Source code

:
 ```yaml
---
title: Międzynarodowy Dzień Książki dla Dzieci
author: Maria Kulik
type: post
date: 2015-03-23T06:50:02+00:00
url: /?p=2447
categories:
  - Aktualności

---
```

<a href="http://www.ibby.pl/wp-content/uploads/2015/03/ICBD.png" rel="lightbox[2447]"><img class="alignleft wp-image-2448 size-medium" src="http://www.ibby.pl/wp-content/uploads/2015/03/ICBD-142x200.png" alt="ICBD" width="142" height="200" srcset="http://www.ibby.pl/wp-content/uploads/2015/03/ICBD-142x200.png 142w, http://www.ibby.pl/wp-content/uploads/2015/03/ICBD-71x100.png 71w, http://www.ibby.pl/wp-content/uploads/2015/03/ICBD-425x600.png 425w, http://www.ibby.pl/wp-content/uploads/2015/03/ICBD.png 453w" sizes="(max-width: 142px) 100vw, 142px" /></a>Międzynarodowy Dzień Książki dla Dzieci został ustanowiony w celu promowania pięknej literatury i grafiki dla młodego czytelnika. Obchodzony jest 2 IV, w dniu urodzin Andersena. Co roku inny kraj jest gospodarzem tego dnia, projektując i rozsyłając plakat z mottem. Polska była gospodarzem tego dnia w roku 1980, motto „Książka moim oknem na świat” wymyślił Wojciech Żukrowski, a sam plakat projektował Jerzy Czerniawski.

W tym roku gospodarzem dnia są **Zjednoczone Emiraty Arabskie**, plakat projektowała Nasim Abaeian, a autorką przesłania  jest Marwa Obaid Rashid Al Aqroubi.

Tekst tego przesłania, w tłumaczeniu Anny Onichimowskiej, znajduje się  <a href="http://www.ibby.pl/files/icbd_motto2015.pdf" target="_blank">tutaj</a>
════════
▸ **Task prompt**: Filter the records above down to the lines containing "przesłania".

▸ **Answer box**:
W tym roku gospodarzem dnia są **Zjednoczone Emiraty Arabskie**, plakat projektowała Nasim Abaeian, a autorką przesłania  jest Marwa Obaid Rashid Al Aqroubi.
Tekst tego przesłania, w tłumaczeniu Anny Onichimowskiej, znajduje się  <a href="http://www.ibby.pl/files/icbd_motto2015.pdf" target="_blank">tutaj</a>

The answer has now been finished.